Using Runners#

What is Runner?#

In BentoML, Runner represents a unit of computation that can be executed on a remote Python worker and scales independently.

Runner allows bentoml.Service to parallelize multiple instances of a bentoml.Runnable class, each on its own Python worker. When a BentoServer is launched, a group of runner worker processes will be created, and run method calls made from the bentoml.Service code will be scheduled among those runner workers.

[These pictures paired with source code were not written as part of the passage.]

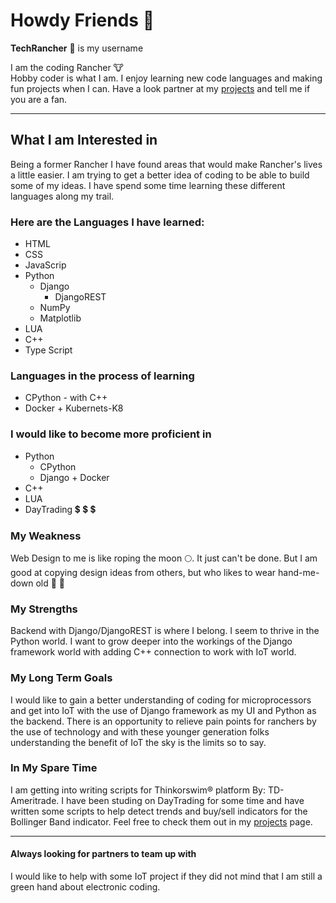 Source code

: # Howdy Friends 👋 

**TechRancher** :bearded_person: is my username

I am the coding Rancher :cow:  
Hobby coder is what I am. I enjoy learning new code languages and making fun projects when I can. Have a look partner at my <a href="https://github.com/TechRancher?tab=repositories" target="_blank" rel="tag me" title="My Cool Projects!">projects</a> and tell me if you are a fan.  

- - -

## What I am Interested in

Being a former Rancher I have found areas that would make Rancher's lives a little easier. I am trying to get a better idea of coding to be able to build some of my ideas. I have spend some time learning these different languages along my trail.

### Here are the Languages I have learned:

* HTML
* CSS
* JavaScrip
* Python
  * Django
    * DjangoREST
  * NumPy
  * Matplotlib
* LUA
* C++
* Type Script

### Languages in the process of learning

* CPython - with C++
* Docker + Kubernets\-K8

### I would like to become more proficient in

* Python
  * CPython
  * Django + Docker
* C++
* LUA
* DayTrading 💲 💲 💲

### My Weakness

Web Design to me is like roping the moon 🌕. It just can't be done. But I am good at copying design ideas from others, but who likes to wear hand-me-down old :boot: :cowboy_hat_face:

### My Strengths

Backend with Django/DjangoREST is where I belong. I seem to thrive in the Python world. I want to grow deeper into the workings of the Django framework world with adding C++ connection to work with IoT world.

### My Long Term Goals

I would like to gain a better understanding of coding for microprocessors and get into IoT with the use of Django framework as my UI and Python as the backend. There is an opportunity to relieve pain points for ranchers by the use of technology and with these younger generation folks understanding the benefit of IoT the sky is the limits so to say.

### In My Spare Time

I am getting into writing scripts for Thinkorswim:registered: platform By: TD-Ameritrade. I have been studing on DayTrading for some time and have written some scripts to help detect trends and buy/sell indicators for the Bollinger Band indicator. Feel free to check them out in my <a href="https://github.com/TechRancher?tab=repositories" target="_blank" rel="tag me" title="Check out my hard work!">projects</a> page.

- - -

#### Always looking for partners to team up with

I would like to help with some IoT project if they did not mind that I am still a green hand about electronic coding.
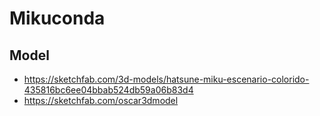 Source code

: # Mikuconda

## Model

- https://sketchfab.com/3d-models/hatsune-miku-escenario-colorido-435816bc6ee04bbab524db59a06b83d4
- https://sketchfab.com/oscar3dmodel
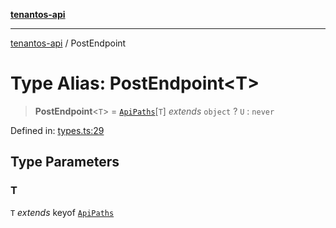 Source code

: [**tenantos-api**](../README.md)

***

[tenantos-api](../globals.md) / PostEndpoint

# Type Alias: PostEndpoint\<T\>

> **PostEndpoint**\<`T`\> = [`ApiPaths`](ApiPaths.md)\[`T`\] *extends* `object` ? `U` : `never`

Defined in: [types.ts:29](https://github.com/shadmanZero/tenantos-api/blob/fe61944d7cb3ee6cc3061a8309e45287291cb501/src/types.ts#L29)

## Type Parameters

### T

`T` *extends* keyof [`ApiPaths`](ApiPaths.md)
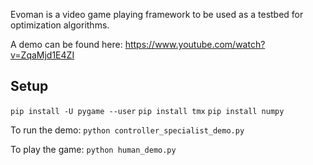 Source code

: Evoman is a video game playing framework to be used as a testbed for optimization algorithms.

A demo can be found here:  https://www.youtube.com/watch?v=ZqaMjd1E4ZI


## Setup

`pip install -U pygame --user`
`pip install tmx`
`pip install numpy`

To run the demo:
`python controller_specialist_demo.py`

To play the game:
`python human_demo.py`
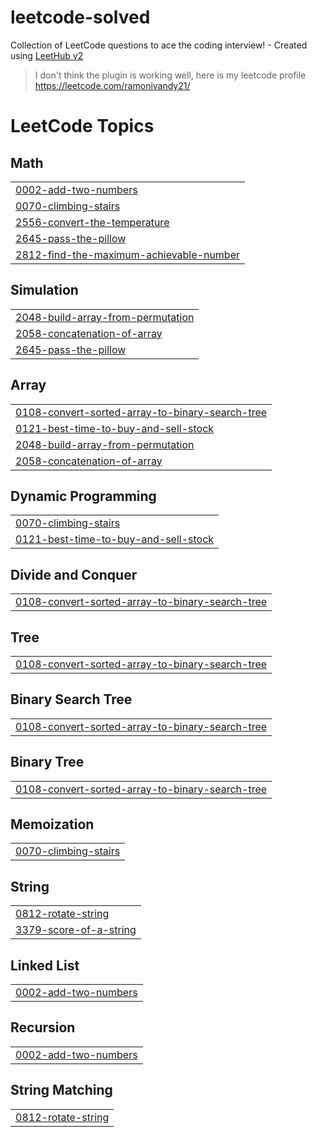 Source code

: # leetcode-solved
Collection of LeetCode questions to ace the coding interview! - Created using [LeetHub v2](https://github.com/arunbhardwaj/LeetHub-2.0)

> I don't think the plugin is working well, here is my leetcode profile https://leetcode.com/ramonivandy21/

<!---LeetCode Topics Start-->
# LeetCode Topics
## Math
|  |
| ------- |
| [0002-add-two-numbers](https://github.com/ramonivandy/leetcode-solved/tree/master/0002-add-two-numbers) |
| [0070-climbing-stairs](https://github.com/ramonivandy/leetcode-solved/tree/master/0070-climbing-stairs) |
| [2556-convert-the-temperature](https://github.com/ramonivandy/leetcode-solved/tree/master/2556-convert-the-temperature) |
| [2645-pass-the-pillow](https://github.com/ramonivandy/leetcode-solved/tree/master/2645-pass-the-pillow) |
| [2812-find-the-maximum-achievable-number](https://github.com/ramonivandy/leetcode-solved/tree/master/2812-find-the-maximum-achievable-number) |
## Simulation
|  |
| ------- |
| [2048-build-array-from-permutation](https://github.com/ramonivandy/leetcode-solved/tree/master/2048-build-array-from-permutation) |
| [2058-concatenation-of-array](https://github.com/ramonivandy/leetcode-solved/tree/master/2058-concatenation-of-array) |
| [2645-pass-the-pillow](https://github.com/ramonivandy/leetcode-solved/tree/master/2645-pass-the-pillow) |
## Array
|  |
| ------- |
| [0108-convert-sorted-array-to-binary-search-tree](https://github.com/ramonivandy/leetcode-solved/tree/master/0108-convert-sorted-array-to-binary-search-tree) |
| [0121-best-time-to-buy-and-sell-stock](https://github.com/ramonivandy/leetcode-solved/tree/master/0121-best-time-to-buy-and-sell-stock) |
| [2048-build-array-from-permutation](https://github.com/ramonivandy/leetcode-solved/tree/master/2048-build-array-from-permutation) |
| [2058-concatenation-of-array](https://github.com/ramonivandy/leetcode-solved/tree/master/2058-concatenation-of-array) |
## Dynamic Programming
|  |
| ------- |
| [0070-climbing-stairs](https://github.com/ramonivandy/leetcode-solved/tree/master/0070-climbing-stairs) |
| [0121-best-time-to-buy-and-sell-stock](https://github.com/ramonivandy/leetcode-solved/tree/master/0121-best-time-to-buy-and-sell-stock) |
## Divide and Conquer
|  |
| ------- |
| [0108-convert-sorted-array-to-binary-search-tree](https://github.com/ramonivandy/leetcode-solved/tree/master/0108-convert-sorted-array-to-binary-search-tree) |
## Tree
|  |
| ------- |
| [0108-convert-sorted-array-to-binary-search-tree](https://github.com/ramonivandy/leetcode-solved/tree/master/0108-convert-sorted-array-to-binary-search-tree) |
## Binary Search Tree
|  |
| ------- |
| [0108-convert-sorted-array-to-binary-search-tree](https://github.com/ramonivandy/leetcode-solved/tree/master/0108-convert-sorted-array-to-binary-search-tree) |
## Binary Tree
|  |
| ------- |
| [0108-convert-sorted-array-to-binary-search-tree](https://github.com/ramonivandy/leetcode-solved/tree/master/0108-convert-sorted-array-to-binary-search-tree) |
## Memoization
|  |
| ------- |
| [0070-climbing-stairs](https://github.com/ramonivandy/leetcode-solved/tree/master/0070-climbing-stairs) |
## String
|  |
| ------- |
| [0812-rotate-string](https://github.com/ramonivandy/leetcode-solved/tree/master/0812-rotate-string) |
| [3379-score-of-a-string](https://github.com/ramonivandy/leetcode-solved/tree/master/3379-score-of-a-string) |
## Linked List
|  |
| ------- |
| [0002-add-two-numbers](https://github.com/ramonivandy/leetcode-solved/tree/master/0002-add-two-numbers) |
## Recursion
|  |
| ------- |
| [0002-add-two-numbers](https://github.com/ramonivandy/leetcode-solved/tree/master/0002-add-two-numbers) |
## String Matching
|  |
| ------- |
| [0812-rotate-string](https://github.com/ramonivandy/leetcode-solved/tree/master/0812-rotate-string) |
<!---LeetCode Topics End-->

Runner also supports Adaptive Batching. For a bentoml.Runnable configured with batching, multiple run method invocations made from other processes can be dynamically grouped into one batch execution in real-time. This is especially beneficial for compute intensive workloads such as model inference, helps to bring better performance through vectorization or multi-threading.

Pre-built Model Runners#

BentoML provides pre-built Runners implemented for each ML framework supported. These pre-built runners are carefully configured to work well with each specific ML framework. They handle working with GPU when GPU is available, set the number of threads and number of workers automatically, and convert the model signatures to corresponding Runnable methods.

trained_model = train()

bentoml.pytorch.save_model(
    "demo_mnist",  # model name in the local model store
    trained_model,  # model instance being saved
    signatures={   # model signatures for runner inference
        "predict": {
            "batchable": True,
            "batch_dim": 0,
        }
    }
)

runner = bentoml.pytorch.get("demo_mnist:latest").to_runner()
runner.init_local()
runner.predict.run( MODEL_INPUT )

Custom Runner#

Creating a Runnable#

Runner can be created from a bentoml.Runnable class. By implementing a Runnable class, users can create Runner instances that runs custom logic. Here’s an example, creating an NLTK runner that does sentiment analysis with a pre-trained model:

# service.py
import bentoml
import nltk
from bentoml.io import Text, JSON
from nltk.sentiment import SentimentIntensityAnalyzer
from statistics import mean


class NLTKSentimentAnalysisRunnable(bentoml.Runnable):

    SUPPORT_NVIDIA_GPU = False
    SUPPORT_CPU_MULTI_THREADING = False

    def __init__(self):
        nltk.download('vader_lexicon')
        nltk.download('punkt')
        self.sia = SentimentIntensityAnalyzer()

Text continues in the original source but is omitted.